• TASK REQUIREMENTS: An exact transcription of the lines below, from the first through the one containing "### Default program association", is the only output wanted.

• Stored data:
━━━

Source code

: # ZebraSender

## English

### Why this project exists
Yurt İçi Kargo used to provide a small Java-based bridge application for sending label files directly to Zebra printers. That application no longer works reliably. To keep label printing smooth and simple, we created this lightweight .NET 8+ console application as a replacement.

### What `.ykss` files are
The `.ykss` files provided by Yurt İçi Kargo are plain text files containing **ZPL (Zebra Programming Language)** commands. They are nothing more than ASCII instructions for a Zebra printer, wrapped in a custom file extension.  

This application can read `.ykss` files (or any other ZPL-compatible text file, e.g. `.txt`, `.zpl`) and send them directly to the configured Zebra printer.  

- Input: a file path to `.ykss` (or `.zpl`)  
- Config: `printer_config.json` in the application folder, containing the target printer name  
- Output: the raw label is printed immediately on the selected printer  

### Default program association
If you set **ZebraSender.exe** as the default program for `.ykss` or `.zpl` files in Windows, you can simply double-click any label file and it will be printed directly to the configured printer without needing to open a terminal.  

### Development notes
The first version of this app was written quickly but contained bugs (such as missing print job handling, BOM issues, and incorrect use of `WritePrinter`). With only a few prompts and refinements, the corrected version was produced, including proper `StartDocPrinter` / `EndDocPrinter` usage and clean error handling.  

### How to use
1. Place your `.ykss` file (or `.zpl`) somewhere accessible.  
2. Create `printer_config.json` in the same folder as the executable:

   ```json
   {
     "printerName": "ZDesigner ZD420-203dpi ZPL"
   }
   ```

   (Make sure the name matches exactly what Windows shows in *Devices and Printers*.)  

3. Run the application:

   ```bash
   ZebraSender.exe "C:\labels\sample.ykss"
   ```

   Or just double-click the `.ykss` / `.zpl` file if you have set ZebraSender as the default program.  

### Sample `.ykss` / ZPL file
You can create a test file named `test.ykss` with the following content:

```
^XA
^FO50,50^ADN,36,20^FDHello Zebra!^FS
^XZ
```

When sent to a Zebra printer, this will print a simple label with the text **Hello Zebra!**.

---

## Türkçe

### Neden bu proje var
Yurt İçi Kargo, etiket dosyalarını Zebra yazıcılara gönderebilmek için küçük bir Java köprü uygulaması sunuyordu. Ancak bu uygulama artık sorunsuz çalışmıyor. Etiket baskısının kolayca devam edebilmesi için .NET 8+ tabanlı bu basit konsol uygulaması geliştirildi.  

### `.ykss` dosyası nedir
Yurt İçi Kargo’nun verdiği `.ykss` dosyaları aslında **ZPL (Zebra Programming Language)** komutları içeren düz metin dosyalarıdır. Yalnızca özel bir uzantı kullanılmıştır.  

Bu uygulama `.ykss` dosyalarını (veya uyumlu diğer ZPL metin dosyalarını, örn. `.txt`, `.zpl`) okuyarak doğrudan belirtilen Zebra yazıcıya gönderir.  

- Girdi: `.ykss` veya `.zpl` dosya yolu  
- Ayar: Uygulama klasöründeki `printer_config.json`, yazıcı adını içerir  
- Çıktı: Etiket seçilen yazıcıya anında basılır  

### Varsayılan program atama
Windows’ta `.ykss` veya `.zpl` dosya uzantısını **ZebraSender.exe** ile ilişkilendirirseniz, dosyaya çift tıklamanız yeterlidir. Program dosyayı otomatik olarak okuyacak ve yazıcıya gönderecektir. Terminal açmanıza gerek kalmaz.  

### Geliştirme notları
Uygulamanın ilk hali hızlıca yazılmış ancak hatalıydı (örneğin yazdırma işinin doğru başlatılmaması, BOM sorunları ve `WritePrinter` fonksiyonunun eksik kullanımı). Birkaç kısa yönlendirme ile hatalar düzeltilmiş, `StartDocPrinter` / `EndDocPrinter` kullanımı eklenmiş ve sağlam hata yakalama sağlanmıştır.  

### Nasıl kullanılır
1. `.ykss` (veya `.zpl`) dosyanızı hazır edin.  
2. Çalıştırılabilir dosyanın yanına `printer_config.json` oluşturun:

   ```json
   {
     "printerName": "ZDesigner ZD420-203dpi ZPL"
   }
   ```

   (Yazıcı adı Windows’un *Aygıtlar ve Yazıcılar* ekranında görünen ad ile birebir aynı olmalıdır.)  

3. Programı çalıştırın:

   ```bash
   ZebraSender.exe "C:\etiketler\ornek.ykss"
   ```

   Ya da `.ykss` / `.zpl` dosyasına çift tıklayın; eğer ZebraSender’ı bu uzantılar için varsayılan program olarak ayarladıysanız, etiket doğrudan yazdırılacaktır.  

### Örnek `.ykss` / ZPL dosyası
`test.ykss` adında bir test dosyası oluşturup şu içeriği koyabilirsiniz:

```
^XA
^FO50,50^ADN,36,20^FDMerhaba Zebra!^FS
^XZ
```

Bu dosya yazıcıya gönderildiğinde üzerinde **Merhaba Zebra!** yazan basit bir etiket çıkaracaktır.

━━━

• TASK RESULT:
Source code

: # ZebraSender

## English

### Why this project exists
Yurt İçi Kargo used to provide a small Java-based bridge application for sending label files directly to Zebra printers. That application no longer works reliably. To keep label printing smooth and simple, we created this lightweight .NET 8+ console application as a replacement.

### What `.ykss` files are
The `.ykss` files provided by Yurt İçi Kargo are plain text files containing **ZPL (Zebra Programming Language)** commands. They are nothing more than ASCII instructions for a Zebra printer, wrapped in a custom file extension.  

This application can read `.ykss` files (or any other ZPL-compatible text file, e.g. `.txt`, `.zpl`) and send them directly to the configured Zebra printer.  

- Input: a file path to `.ykss` (or `.zpl`)  
- Config: `printer_config.json` in the application folder, containing the target printer name  
- Output: the raw label is printed immediately on the selected printer  

### Default program association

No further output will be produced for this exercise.